• **PROMPT**
Which lines of the records below contain the string "principles"? Report each of them.

• **Stored data entries**
—————

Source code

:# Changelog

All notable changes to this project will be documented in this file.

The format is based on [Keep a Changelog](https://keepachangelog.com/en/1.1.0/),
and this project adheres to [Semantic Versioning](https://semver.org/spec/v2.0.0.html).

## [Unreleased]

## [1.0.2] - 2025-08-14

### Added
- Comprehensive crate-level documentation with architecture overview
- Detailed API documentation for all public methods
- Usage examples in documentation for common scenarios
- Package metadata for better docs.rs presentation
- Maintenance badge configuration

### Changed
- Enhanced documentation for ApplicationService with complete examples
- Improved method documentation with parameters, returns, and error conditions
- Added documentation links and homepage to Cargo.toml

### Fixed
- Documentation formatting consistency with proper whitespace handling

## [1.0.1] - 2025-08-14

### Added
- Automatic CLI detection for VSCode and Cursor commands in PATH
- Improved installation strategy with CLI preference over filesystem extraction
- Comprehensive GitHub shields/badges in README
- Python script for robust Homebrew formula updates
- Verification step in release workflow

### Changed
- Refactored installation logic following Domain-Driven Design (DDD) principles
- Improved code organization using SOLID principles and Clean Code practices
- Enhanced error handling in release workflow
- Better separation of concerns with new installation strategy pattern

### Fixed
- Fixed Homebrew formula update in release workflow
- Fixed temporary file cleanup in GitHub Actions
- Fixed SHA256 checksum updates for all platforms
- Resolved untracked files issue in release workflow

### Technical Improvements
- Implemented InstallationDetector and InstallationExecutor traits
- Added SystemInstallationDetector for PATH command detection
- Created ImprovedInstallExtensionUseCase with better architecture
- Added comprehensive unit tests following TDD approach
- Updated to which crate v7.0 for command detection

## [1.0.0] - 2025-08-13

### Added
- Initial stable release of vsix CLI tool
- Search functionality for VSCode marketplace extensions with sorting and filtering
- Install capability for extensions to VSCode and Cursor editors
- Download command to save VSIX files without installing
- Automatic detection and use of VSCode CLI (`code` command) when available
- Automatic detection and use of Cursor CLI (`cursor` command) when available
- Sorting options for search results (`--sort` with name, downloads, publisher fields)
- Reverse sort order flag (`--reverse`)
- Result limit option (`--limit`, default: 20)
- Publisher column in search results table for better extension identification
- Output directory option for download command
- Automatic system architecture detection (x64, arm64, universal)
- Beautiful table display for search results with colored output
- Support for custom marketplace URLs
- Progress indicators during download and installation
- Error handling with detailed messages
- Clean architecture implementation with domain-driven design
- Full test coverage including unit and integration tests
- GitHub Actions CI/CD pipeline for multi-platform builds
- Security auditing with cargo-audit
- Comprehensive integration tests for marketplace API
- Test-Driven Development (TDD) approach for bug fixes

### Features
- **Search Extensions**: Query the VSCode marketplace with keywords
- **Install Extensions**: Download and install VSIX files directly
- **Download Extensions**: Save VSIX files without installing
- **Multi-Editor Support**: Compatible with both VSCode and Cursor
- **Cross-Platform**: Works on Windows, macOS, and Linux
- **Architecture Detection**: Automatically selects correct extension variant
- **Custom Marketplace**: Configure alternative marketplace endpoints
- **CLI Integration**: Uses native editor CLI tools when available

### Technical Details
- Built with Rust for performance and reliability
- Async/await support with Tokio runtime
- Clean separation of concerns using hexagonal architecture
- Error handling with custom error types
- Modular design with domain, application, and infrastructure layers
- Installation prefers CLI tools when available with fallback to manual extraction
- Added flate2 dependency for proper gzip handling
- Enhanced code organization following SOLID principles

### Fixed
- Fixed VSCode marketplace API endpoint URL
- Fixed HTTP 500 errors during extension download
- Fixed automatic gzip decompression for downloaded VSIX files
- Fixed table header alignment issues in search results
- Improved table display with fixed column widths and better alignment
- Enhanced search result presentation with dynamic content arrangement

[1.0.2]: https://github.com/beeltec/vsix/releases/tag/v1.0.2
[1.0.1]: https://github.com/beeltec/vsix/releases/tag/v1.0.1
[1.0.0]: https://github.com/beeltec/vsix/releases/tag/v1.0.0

—————

• **RESPONSE BOX**
- Refactored installation logic following Domain-Driven Design (DDD) principles
- Improved code organization using SOLID principles and Clean Code practices
- Enhanced code organization following SOLID principles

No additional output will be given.